Étrillé par la crise du marché européen de l’utilitaire, handicapé par des produits en fin de vie et tardivement remplacés, victime d’une trésorerie famélique, Automobiles Dangel avait dû mettre un genou à terre fin 2009 en se plaçant sous le régime de sauvegarde. En clair, Pascal Buzon, le directeur général de la PME de Sentheim, s’en remettait à la justice pour poser un diagnostic sur l’état de forme de l’entreprise et l’aider à repartir d’un bon pied. C’est chose faite : le tribunal de grande instance de Mulhouse a choisi, hier, de suspendre la procédure et de redonner son entière autonomie à l’entreprise dans le cadre d’un plan de sauvegarde sur dix ans.
« Je n’ai jamais vraiment douté, avoue Pascal Buzon, car lorsque la procédure de sauvegarde a été engagée, en octobre 2009, les commandes étaient reparties et la production des nouveaux Citroën Berlingo et Peugeot Partner était prévue pour janvier suivant. Après la très mauvaise année 2009, nous ne pouvions que repartir ! »
2009 annus effectivement horribilis, puisque Dangel a perdu plus de 40 % de son activité avec une production tombée à 1 300 véhicules au lieu de 2 500 en 2008 et un chiffre d’affaires passé de 15 M€ (millions d’euros) à à peine plus de 9 M€. Le coup est rude d’autant que le constructeur alsacien doit financer, seul, ses nouveaux produits à hauteur de 6 M€ sur trois ans.
Trésorerie ragaillardie
2010 sonnera heureusement la reprise avec 2 250 véhicules en prises de commandes, un chiffre d’affaires budgété autour de 13,3 M€ et une trésorerie ragaillardie grâce au gel des créances autorisé par la procédure de sauvegarde, mais aussi au bon démarrage du couple Partner/Berlingo déjà vendu à près de 1 000 exemplaires.
« J’ai retenu beaucoup, beaucoup de choses de cet incident de parcours et, déjà, le fait que l’on ne maîtrise pas tout », avoue Pascal Buzon, qui évoque l’impérieuse nécessité de diversifier le portefeuille clients pour rééquilibrer le carnet de commandes en diluant l’impact de chaque programme et lisser la charge de travail.
Deux dossiers ont déjà abouti : la livraison de kits transmission au Russe Sollers (ex-Serverstal), pour la transformation en 4x4 de fourgons Fiat Ducato, et l’assemblage de triporteurs à assistance électrique pour un client lyonnais.
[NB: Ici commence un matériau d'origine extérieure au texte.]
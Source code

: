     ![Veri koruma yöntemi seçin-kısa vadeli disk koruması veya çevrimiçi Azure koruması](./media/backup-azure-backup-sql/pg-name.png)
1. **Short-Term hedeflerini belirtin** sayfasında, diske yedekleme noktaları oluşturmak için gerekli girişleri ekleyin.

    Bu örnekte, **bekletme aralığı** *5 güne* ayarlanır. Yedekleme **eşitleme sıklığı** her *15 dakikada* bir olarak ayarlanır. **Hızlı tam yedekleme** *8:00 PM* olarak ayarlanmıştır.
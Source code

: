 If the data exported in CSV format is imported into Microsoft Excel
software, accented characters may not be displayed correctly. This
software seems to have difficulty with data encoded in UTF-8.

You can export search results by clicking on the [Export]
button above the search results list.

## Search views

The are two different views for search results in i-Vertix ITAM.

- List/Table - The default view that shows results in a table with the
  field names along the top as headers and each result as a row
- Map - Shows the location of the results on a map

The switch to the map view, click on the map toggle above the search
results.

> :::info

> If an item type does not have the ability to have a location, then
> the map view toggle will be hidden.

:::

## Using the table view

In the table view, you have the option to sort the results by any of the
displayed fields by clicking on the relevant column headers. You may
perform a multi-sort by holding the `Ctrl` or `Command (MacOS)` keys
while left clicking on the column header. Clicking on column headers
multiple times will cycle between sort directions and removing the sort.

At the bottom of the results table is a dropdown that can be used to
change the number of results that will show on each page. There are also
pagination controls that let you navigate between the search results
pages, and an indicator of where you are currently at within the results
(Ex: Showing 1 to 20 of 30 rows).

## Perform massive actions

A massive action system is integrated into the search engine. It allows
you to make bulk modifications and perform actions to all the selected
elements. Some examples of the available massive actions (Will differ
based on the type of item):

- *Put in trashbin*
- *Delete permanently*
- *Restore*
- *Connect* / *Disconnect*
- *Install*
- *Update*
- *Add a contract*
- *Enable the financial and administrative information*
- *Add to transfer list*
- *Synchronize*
Deux débouchés très différents mais dont le patron de Sentheim espère qu’ils vont s’inscrire dans la durée. 200 kits ont déjà été expédiés vers une toute nouvelle usine installée à Kazan, en République de Tatarstan, à quelque 1 000 km de Moscou tandis que Dangel a livré une cinquantaine de triporteurs cette année et table sur 175 unités en 2011 grâce à la déclinaison « taxi » du tricycle. « Mais nous avons d’autres dossiers sous le coude », assure Pascal Buzon, qui évoque des travaux dans le domaine des motorisations alternatives et notamment l’hybridation car « il faut prendre le train à quai pour ne pas se laisser déborder technologiquement », sans pour autant « tout miser là-dessus ».
Deux certitudes, au moins : diversification ou pas, Automobiles Dangel restera positionné sur le transport et la mobilité et continuera à produire sur le site historique de Sentheim où travaillent pour l’heure une petite centaine de personnes.